Download Project Report

Project Description

Overview and Significance

The development of energy selective photon counting detectors for X-ray sensing applications has created the possibility for significantly enhancing materials characterization capabilities relative to existing energy integrating or dual-energy systems. Energy integrating methods provide information only regarding material
density while dual energy systems, at best, can image both density and effective atomic number (or equivalently spatial maps of Compton and photoelectric coefficients). In practice, the overlapping nature of the spectra employed in fielded dual energy systems as well as the nature of X-ray physics, significantly complicates the stable recovery of atomic number. As we argue in this report, multi- or hyper-spectral forms of sensing, where data are collected over a large number of narrow energy bins in such a manner as to reflect both attenuation as well as X-ray scattering, have the potential to move X-ray based screening significantly beyond the limitations of the current state-of-the-art systems. In a bit more detail, the energy integrating and dual-energy methods recover information concerning the object of interest based on the manner in which X-rays are attenuated as they pass through the medium. The attenuation properties in turn reflect both the absorption of the X-rays as well as the scattering of the X-ray photons from the beam. For all fielded X-ray systems in use by DHS, these scattered photons are ignored. It is our hypothesis that there is significant information embedded in these photons such that their collection and processing can enhance the ability of DHS to characterize materials from X-ray data specifically in the context of limited view systems currently under investigation and development.
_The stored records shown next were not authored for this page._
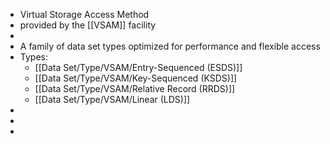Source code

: - Virtual Storage Access Method
- provided by the [[VSAM]] facility
-
- A family of data set types optimized for performance and flexible access
- Types:
	- [[Data Set/Type/VSAM/Entry-Sequenced (ESDS)]]
	- [[Data Set/Type/VSAM/Key-Sequenced (KSDS)]]
	- [[Data Set/Type/VSAM/Relative Record (RRDS)]]
	- [[Data Set/Type/VSAM/Linear (LDS)]]
-
-
-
Indeed, in recent years, DHS has been exploring X-ray systems comprised of spatially fixed sources and detectors in contrast to traditional computed tomography (CT) types of systems where source/detector arrays rotate around the items being scanned. Complicating the development of these systems, the limited number of source-detector paths compared to the full-scale CT case creates substantial challenges in terms of image formation and, ultimately, target detection. As we demonstrate in this report, using the detectors in these systems to collect scattered photons (in addition to the traditional attenuation-based data) significantly increases the number of “looks” we have at the scene even in these fixed geometries potentially allowing us to greatly enhance the information content provided by these systems.

In this regard, the most interesting scattering process for the energy range of interest in this application domain, Compton scattering, is characterized by two key properties. First, the intensity of Compton scattering is directly proportional to the electron density in the vicinity of the event. Second, Compton scattering is inelastic, meaning that the energy of the photons shift after a scattering event, thereby necessitating the use of energy resolving detectors to usefully capture and quantify these processes. The shift in energy determines the direction in which photons are scattered. In a sense that we make more precise shortly, this energy-dependent scattering direction very much “encodes” electron density at a specific location. These two properties have significant systems-level implications for DHS.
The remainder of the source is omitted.